The Israel assault on Gaza has left many of us angry and sick at heart. The glaring injustice of the conflict is reflected in the wildly disproportionate casualty figures. The government of Israel says it was motivated by fear of Palestinian rockets and mortars.
From November 2001 to November 2008, precisely 23 people were killed inside Israel by Qassam rockets (15) and by mortars (8) fired from Gaza (not all by Hamas), according to the pro-Israeli-government group The Israel Project (“As Israel faces threats from Iran and their proxies Hezbollah and Hamas, TIP is working to protect Israel and your global Jewish family”).
Richard Falk, UN special rapporteur for the Occupied Palestine Territories, who was denied entry to Israel on 14 December, and then expelled, while trying to carry out his human rights work in the Occupied Territories, points out in a scathing report to the UN Human Rights Council that: “For the year prior to 27 December, not a single Israeli death resulted from rockets fired from Gaza.”

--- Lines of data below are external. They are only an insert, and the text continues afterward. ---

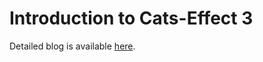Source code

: # Introduction to Cats-Effect 3

Detailed blog is available [here](https://yadukrishnan.live/series/cats-effect).

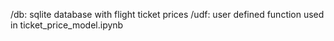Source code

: /db: sqlite database with flight ticket prices
/udf: user defined function used in ticket_price_model.ipynb
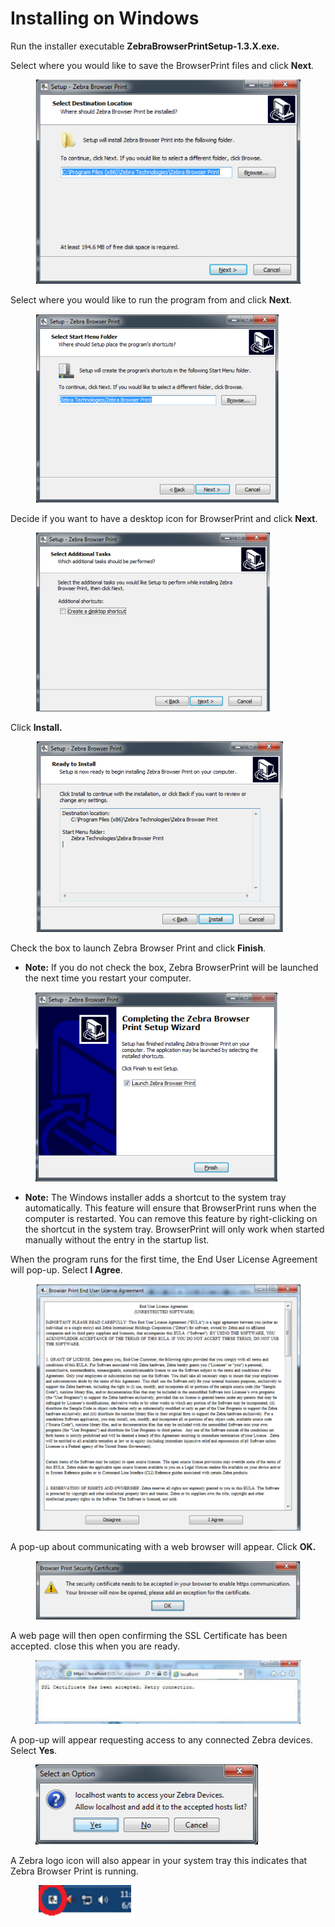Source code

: # Installing on Windows

Run the installer executable **ZebraBrowserPrintSetup-1.3.X.exe.**

Select where you would like to save the BrowserPrint files and click **Next**.

<figure><img src="../../.gitbook/assets/Windows - Saving BrowserPrint.webp" alt=""><figcaption></figcaption></figure>

Select where you would like to run the program from and click **Next**.

<figure><img src="../../.gitbook/assets/Windows - Running BrowserPrint.webp" alt=""><figcaption></figcaption></figure>

Decide if you want to have a desktop icon for BrowserPrint and click **Next**.

<figure><img src="../../.gitbook/assets/Windows - Desktop Icon for BrowserPrint.webp" alt=""><figcaption></figcaption></figure>

Click **Install.**

<figure><img src="../../.gitbook/assets/Windows - BrowserPrint Install.webp" alt=""><figcaption></figcaption></figure>

Check the box to launch Zebra Browser Print and click **Finish**.

* **Note:** If you do not check the box, Zebra BrowserPrint will be launched the next time you restart your computer.

<figure><img src="../../.gitbook/assets/Windows - Finish BrowserPrint.webp" alt=""><figcaption></figcaption></figure>

* **Note:** The Windows installer adds a shortcut to the system tray automatically. This feature will ensure that BrowserPrint runs when the computer is restarted. You can remove this feature by right-clicking on the shortcut in the system tray. BrowserPrint will only work when started manually without the entry in the startup list.

When the program runs for the first time, the End User License Agreement will pop-up. Select **I Agree**.

<figure><img src="../../.gitbook/assets/Windows - BrowserPrint Agreement.webp" alt=""><figcaption></figcaption></figure>

A pop-up about communicating with a web browser will appear. Click **OK.**

<figure><img src="../../.gitbook/assets/Windows - Pop Up Communicating.webp" alt=""><figcaption></figcaption></figure>

A web page will then open confirming the SSL Certificate has been accepted. close this when you are ready.

<figure><img src="../../.gitbook/assets/Windows - BrowserPrint SSL Cert.webp" alt=""><figcaption></figcaption></figure>

A pop-up will appear requesting access to any connected Zebra devices. Select **Yes**.

<figure><img src="../../.gitbook/assets/Windows - BrowserPrint Zebra Access.webp" alt=""><figcaption></figcaption></figure>

A Zebra logo icon will also appear in your system tray this indicates that Zebra Browser Print is running.

<figure><img src="../../.gitbook/assets/Windows - BrowserPrint Icon.webp" alt=""><figcaption></figcaption></figure>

Ostensibly to prevent the threat of a further 23 Israelis being killed in the next seven years, the Israeli Defence Forces killed an estimated 1,300 Palestinians within 22 days.
The simple truth is that Palestinian lives, Arab lives, are of no consequence for Israeli decision-makers – or for British decision-makers, who continue to licence arms sales to Israel, including components for F-16s and Apache attack helicopters.
Peace News salutes not only those international activists who courageously travelled to Gaza to confront Israeli power, but also those who have nonviolently confronted Britain’s share of the responsibility for the crimes we have just witnessed, whether on the streets of British towns and cities, or at arms manufacturers in Brighton, Bristol, Nottingham and Shenstone.
Our central responsibility here in Britain is to stop aiding the Israeli state in its effort to crush organised Palestinian society.
If we cannot bring an end to Britain’s arms exports to and diplomatic support for Israel’s military machine, the blood of Gaza is on our hands. If we cannot stop Gordon Brown sending Royal Navy ships to assist in the siege of Gaza, the blood of Gaza is on our hands.
What the Middle East needs is justice for Palestine, which right now means a two-state solution based on the 1967 borders – the international consensus, which the Arab League, Hamas and Iran have all indicated they are willing to accept.
Justice means, at a minimum, the withdrawal of Israeli settlements/colonies and military forces from the Occupied Territories, the creation of a viable Palestinian state, and reparations for the tremendous damage done to the Palestinians.
Restorative justice means that victims, in this case the Palestinians, have the right to tell their story and to be heard in full by the offender – something highlighted by Starhawk in her wonderful essay published in this issue. Restorative justice means reparations that may provoke real change in the offender.
Peace News will be returning to this theme of restorative justice, at the international, the national and the local levels.